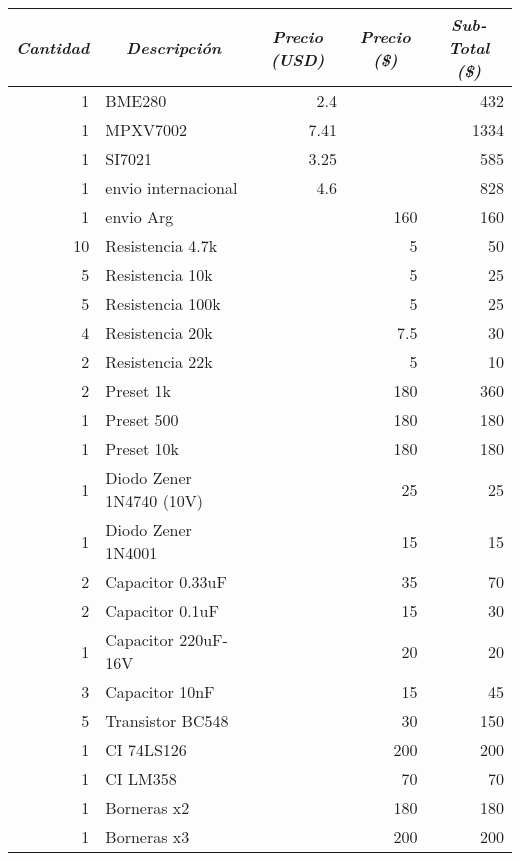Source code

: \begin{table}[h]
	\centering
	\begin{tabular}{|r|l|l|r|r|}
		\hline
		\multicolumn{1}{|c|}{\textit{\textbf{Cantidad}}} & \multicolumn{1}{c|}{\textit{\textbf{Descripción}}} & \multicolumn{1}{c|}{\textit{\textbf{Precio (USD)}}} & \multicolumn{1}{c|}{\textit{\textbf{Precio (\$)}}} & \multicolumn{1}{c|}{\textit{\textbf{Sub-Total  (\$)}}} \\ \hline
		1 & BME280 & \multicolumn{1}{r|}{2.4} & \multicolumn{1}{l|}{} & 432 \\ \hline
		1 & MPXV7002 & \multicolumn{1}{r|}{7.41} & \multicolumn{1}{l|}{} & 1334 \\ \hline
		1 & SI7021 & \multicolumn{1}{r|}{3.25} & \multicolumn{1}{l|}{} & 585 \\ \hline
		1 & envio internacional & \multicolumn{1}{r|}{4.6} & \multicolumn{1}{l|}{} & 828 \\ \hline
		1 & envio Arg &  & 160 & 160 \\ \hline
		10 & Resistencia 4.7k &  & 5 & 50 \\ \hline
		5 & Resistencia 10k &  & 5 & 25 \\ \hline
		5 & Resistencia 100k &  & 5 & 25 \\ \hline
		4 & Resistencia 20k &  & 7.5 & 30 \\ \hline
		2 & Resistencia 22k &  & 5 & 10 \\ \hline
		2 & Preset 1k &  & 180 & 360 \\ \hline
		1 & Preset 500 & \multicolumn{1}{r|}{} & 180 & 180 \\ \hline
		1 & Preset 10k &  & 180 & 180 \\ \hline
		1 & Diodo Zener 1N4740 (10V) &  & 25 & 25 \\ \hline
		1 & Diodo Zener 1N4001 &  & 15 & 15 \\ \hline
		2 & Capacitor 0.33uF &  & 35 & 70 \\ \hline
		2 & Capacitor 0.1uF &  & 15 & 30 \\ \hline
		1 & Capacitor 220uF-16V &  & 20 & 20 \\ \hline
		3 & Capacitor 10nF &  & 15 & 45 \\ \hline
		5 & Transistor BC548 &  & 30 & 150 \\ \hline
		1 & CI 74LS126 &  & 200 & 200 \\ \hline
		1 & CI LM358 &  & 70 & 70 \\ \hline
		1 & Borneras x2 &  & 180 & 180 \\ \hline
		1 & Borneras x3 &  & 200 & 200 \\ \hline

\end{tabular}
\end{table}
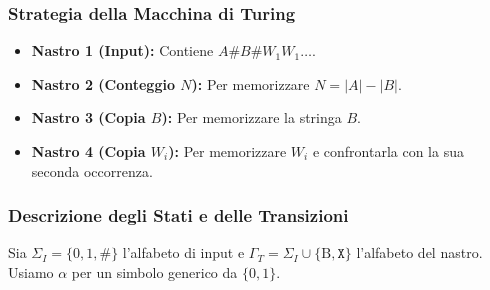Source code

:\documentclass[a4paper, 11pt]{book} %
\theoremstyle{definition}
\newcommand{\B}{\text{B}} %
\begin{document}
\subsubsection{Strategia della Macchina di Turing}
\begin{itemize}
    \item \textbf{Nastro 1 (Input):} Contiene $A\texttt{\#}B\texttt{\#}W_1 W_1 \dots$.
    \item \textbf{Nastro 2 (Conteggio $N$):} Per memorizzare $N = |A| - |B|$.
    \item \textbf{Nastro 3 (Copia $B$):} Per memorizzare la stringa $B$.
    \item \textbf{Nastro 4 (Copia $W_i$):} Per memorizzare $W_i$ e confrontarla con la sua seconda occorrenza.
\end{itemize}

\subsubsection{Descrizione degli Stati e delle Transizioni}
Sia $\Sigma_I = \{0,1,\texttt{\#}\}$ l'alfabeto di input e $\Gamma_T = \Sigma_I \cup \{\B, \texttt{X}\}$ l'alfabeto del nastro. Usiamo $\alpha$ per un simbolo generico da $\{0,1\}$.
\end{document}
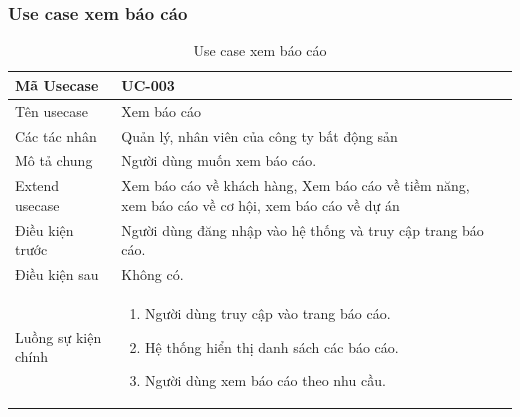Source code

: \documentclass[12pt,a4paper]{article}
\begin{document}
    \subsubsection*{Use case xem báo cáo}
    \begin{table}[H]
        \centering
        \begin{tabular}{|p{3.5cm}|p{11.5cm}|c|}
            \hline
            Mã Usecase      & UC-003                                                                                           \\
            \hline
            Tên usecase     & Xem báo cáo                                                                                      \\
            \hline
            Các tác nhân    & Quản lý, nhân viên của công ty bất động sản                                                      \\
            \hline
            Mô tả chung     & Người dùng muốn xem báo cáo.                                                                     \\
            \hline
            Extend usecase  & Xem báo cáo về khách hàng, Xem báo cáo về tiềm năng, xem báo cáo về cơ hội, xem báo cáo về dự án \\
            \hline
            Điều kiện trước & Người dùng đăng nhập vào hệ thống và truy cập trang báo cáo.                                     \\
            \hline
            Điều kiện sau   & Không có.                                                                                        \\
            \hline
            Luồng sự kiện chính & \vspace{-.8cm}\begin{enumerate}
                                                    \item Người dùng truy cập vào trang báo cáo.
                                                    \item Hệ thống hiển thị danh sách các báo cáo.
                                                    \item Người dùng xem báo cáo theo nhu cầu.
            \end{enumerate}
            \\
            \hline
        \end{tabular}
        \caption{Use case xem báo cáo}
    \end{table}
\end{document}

☆ ☆ ☆ ☆ ☆ ☆ ☆

Problem to work on:
Omit the images; transcribe the listing verbatim.

Response:
Source code

: \begin{table}[h]
	\centering
	\begin{tabular}{|r|l|l|r|r|}
		\hline
		\multicolumn{1}{|c|}{\textit{\textbf{Cantidad}}} & \multicolumn{1}{c|}{\textit{\textbf{Descripción}}} & \multicolumn{1}{c|}{\textit{\textbf{Precio (USD)}}} & \multicolumn{1}{c|}{\textit{\textbf{Precio (\$)}}} & \multicolumn{1}{c|}{\textit{\textbf{Sub-Total  (\$)}}} \\ \hline
		1 & BME280 & \multicolumn{1}{r|}{2.4} & \multicolumn{1}{l|}{} & 432 \\ \hline
		1 & MPXV7002 & \multicolumn{1}{r|}{7.41} & \multicolumn{1}{l|}{} & 1334 \\ \hline
		1 & SI7021 & \multicolumn{1}{r|}{3.25} & \multicolumn{1}{l|}{} & 585 \\ \hline
		1 & envio internacional & \multicolumn{1}{r|}{4.6} & \multicolumn{1}{l|}{} & 828 \\ \hline
		1 & envio Arg &  & 160 & 160 \\ \hline
		10 & Resistencia 4.7k &  & 5 & 50 \\ \hline
		5 & Resistencia 10k &  & 5 & 25 \\ \hline
		5 & Resistencia 100k &  & 5 & 25 \\ \hline
		4 & Resistencia 20k &  & 7.5 & 30 \\ \hline
		2 & Resistencia 22k &  & 5 & 10 \\ \hline
		2 & Preset 1k &  & 180 & 360 \\ \hline
		1 & Preset 500 & \multicolumn{1}{r|}{} & 180 & 180 \\ \hline
		1 & Preset 10k &  & 180 & 180 \\ \hline
		1 & Diodo Zener 1N4740 (10V) &  & 25 & 25 \\ \hline
		1 & Diodo Zener 1N4001 &  & 15 & 15 \\ \hline
		2 & Capacitor 0.33uF &  & 35 & 70 \\ \hline
		2 & Capacitor 0.1uF &  & 15 & 30 \\ \hline
		1 & Capacitor 220uF-16V &  & 20 & 20 \\ \hline
		3 & Capacitor 10nF &  & 15 & 45 \\ \hline
		5 & Transistor BC548 &  & 30 & 150 \\ \hline
		1 & CI 74LS126 &  & 200 & 200 \\ \hline
		1 & CI LM358 &  & 70 & 70 \\ \hline
		1 & Borneras x2 &  & 180 & 180 \\ \hline
		1 & Borneras x3 &  & 200 & 200 \\ \hline

\end{tabular}
\end{table}
Source code

:\documentclass[a4paper, 11pt]{book} %
\theoremstyle{definition}
\newcommand{\B}{\text{B}} %
\begin{document}
\subsubsection{Strategia della Macchina di Turing}
\begin{itemize}
    \item \textbf{Nastro 1 (Input):} Contiene $A\texttt{\#}B\texttt{\#}W_1 W_1 \dots$.
    \item \textbf{Nastro 2 (Conteggio $N$):} Per memorizzare $N = |A| - |B|$.
    \item \textbf{Nastro 3 (Copia $B$):} Per memorizzare la stringa $B$.
    \item \textbf{Nastro 4 (Copia $W_i$):} Per memorizzare $W_i$ e confrontarla con la sua seconda occorrenza.
\end{itemize}

\subsubsection{Descrizione degli Stati e delle Transizioni}
Sia $\Sigma_I = \{0,1,\texttt{\#}\}$ l'alfabeto di input e $\Gamma_T = \Sigma_I \cup \{\B, \texttt{X}\}$ l'alfabeto del nastro. Usiamo $\alpha$ per un simbolo generico da $\{0,1\}$.
\end{document}
Source code

: \documentclass[12pt,a4paper]{article}
\begin{document}
    \subsubsection*{Use case xem báo cáo}
    \begin{table}[H]
        \centering
        \begin{tabular}{|p{3.5cm}|p{11.5cm}|c|}
            \hline
            Mã Usecase      & UC-003                                                                                           \\
            \hline
            Tên usecase     & Xem báo cáo                                                                                      \\
            \hline
            Các tác nhân    & Quản lý, nhân viên của công ty bất động sản                                                      \\
            \hline
            Mô tả chung     & Người dùng muốn xem báo cáo.                                                                     \\
            \hline
            Extend usecase  & Xem báo cáo về khách hàng, Xem báo cáo về tiềm năng, xem báo cáo về cơ hội, xem báo cáo về dự án \\
            \hline
            Điều kiện trước & Người dùng đăng nhập vào hệ thống và truy cập trang báo cáo.                                     \\
            \hline
            Điều kiện sau   & Không có.                                                                                        \\
            \hline
            Luồng sự kiện chính & \vspace{-.8cm}\begin{enumerate}
                                                    \item Người dùng truy cập vào trang báo cáo.
                                                    \item Hệ thống hiển thị danh sách các báo cáo.
                                                    \item Người dùng xem báo cáo theo nhu cầu.
            \end{enumerate}
            \\
            \hline
        \end{tabular}
        \caption{Use case xem báo cáo}
    \end{table}
\end{document}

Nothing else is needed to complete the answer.